Para exterminar os ratos, os pesquisadores fizeram quatro campanhas para
distribuir um veneno anticoagulante (o brodifacoum) em centenas de armadilhas
espalhadas pela ilha do Meio. Em outubro passado, acompanhei a equipe da Tríade
numa das campanhas de espalhamento de veneno. A história foi contada na
reportagem “Estranhos
no paraíso”, publicada na piauí_136,
que agora está aberta para todos os leitores.
A confirmação da erradicação bem-sucedida
veio de uma expedição feita em abril, quando uma equipe da Tríade passou três
semanas no arquipélago e fez uma expedição de monitoramento à ilha do Meio.

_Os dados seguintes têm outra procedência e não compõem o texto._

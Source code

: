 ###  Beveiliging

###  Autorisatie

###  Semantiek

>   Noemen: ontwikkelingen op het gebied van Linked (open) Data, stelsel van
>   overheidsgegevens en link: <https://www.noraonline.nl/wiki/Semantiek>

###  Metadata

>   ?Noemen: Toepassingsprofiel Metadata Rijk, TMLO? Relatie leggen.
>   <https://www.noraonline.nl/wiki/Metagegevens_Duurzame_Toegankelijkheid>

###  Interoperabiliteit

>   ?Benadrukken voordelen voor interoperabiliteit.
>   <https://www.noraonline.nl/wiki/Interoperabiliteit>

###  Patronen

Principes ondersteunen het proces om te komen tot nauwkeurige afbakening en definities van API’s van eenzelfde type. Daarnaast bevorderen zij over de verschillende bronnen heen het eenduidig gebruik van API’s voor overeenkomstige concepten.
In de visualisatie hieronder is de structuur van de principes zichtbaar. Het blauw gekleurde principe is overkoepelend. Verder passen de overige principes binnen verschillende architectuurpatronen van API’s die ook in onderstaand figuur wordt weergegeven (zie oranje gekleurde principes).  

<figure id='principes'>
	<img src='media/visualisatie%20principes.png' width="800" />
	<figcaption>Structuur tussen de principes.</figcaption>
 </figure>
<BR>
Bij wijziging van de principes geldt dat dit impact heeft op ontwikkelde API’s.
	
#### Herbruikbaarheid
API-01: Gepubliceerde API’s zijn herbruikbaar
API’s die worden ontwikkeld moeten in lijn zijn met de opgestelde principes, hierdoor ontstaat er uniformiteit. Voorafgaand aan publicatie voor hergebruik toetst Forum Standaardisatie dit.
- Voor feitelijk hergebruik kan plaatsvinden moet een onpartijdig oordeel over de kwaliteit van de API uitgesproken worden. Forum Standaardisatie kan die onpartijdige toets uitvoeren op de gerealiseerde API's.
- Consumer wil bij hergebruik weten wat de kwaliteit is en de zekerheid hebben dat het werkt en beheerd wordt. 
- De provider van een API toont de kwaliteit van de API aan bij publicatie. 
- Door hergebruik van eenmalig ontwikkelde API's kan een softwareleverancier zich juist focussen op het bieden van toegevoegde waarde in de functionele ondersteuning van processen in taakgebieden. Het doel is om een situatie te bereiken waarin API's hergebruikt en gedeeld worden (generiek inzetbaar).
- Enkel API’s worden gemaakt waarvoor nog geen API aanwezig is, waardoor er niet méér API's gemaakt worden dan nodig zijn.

Espalharam vinte armadilhas com iscas para ratos em diversos pontos da ilha do
Meio, e todas permaneceram intocadas, um indício forte de que os roedores foram
eliminados. Na campanha anterior, feita entre o fim de janeiro e o início de
fevereiro, as armadilhas deixadas na ilha também ficaram intactas.
No último fim de
semana conversei por telefone com o coordenador do projeto, o
médico-veterinário Paulo Rogerio Mangini, um dia depois de a equipe da Tríade
voltar do arquipélago. “Acreditamos ter erradicado os ratos da ilha, mas só
poderemos afirmar isso com segurança se monitorarmos o ambiente por um período
maior de tempo”, disse Mangini. O pesquisador ressaltou que é possível que
tenham sobrevivido indivíduos que a equipe não conseguiu detectar. “Em todo
caso, a população de ratos foi controlada para um nível muito, muito baixo.”
Para se
certificar de que os roedores de fato foram exterminados, os pesquisadores
deixaram espalhadas pela ilha 55 armadilhas com iscas com veneno para ratos e
montaram um protocolo de monitoramento que será executado por técnicos do
ICMBio, a autoridade ambiental do governo federal. “O ideal seria monitorar a
ilha a cada três meses ao longo dos próximos dois ou três anos”, disse Mangini.
O monitoramento é
importante também para garantir que a ilha do Meio não voltará a ser colonizada
pelos ratos. Como as ilhas vizinhas não tiveram suas populações de roedores
eliminadas e esses animais são capazes de nadar por distâncias de pelo menos um
quilômetro, há o risco de eles voltarem mais cedo ou mais tarde.
A equipe da
Tríade já observou possíveis efeitos benéficos da eliminação dos ratos da ilha
do Meio. “Dá para perceber de forma clara que os ninhais estão sendo
repovoados, vimos mais aves e mais ninhos, todos com ovos”, disse-me por
telefone o biólogo e veterinário Carlos Eduardo Verona. Mas o pesquisador
ressaltou que são necessárias mais observações para caracterizar o fenômeno e
estabelecer o vínculo com o extermínio dos roedores.
O projeto de
pesquisa que executou a erradicação dos ratos foi financiado pelo braço
brasileiro da ONG ambiental WWF e se encerra em maio. Seus resultados serão
relatados num artigo científico a ser escrito pela equipe da Tríade. O know-how
adquirido pelos pesquisadores – que contaram com a ajuda de James Russell, um
biólogo neozelandês especializado no combate a ratos em arquipélagos – poderá
no futuro ser aplicado a outras ilhas de Fernando de Noronha.
Paulo Rogerio
Mangini disse que a Tríade deve elaborar um projeto de pesquisa para dar
continuidade ao trabalho feito na ilha do Meio. Eles pretendem fazer estudos
preliminares a fim de planejar a eliminação dos roedores da ilha Rata – cujo
nome se deve provavelmente à presença indesejada dos roedores. Como ela é maior
e mais heterogênea que a do Meio, erradicar os ratos dali será um desafio mais
complexo. “Primeiro temos que ter uma noção do tamanho da população de roedores
para traçar uma estratégia de manejo”, disse Mangini. “Vamos precisar de um
pouco mais de preparação até de fato poder administrar o raticida.”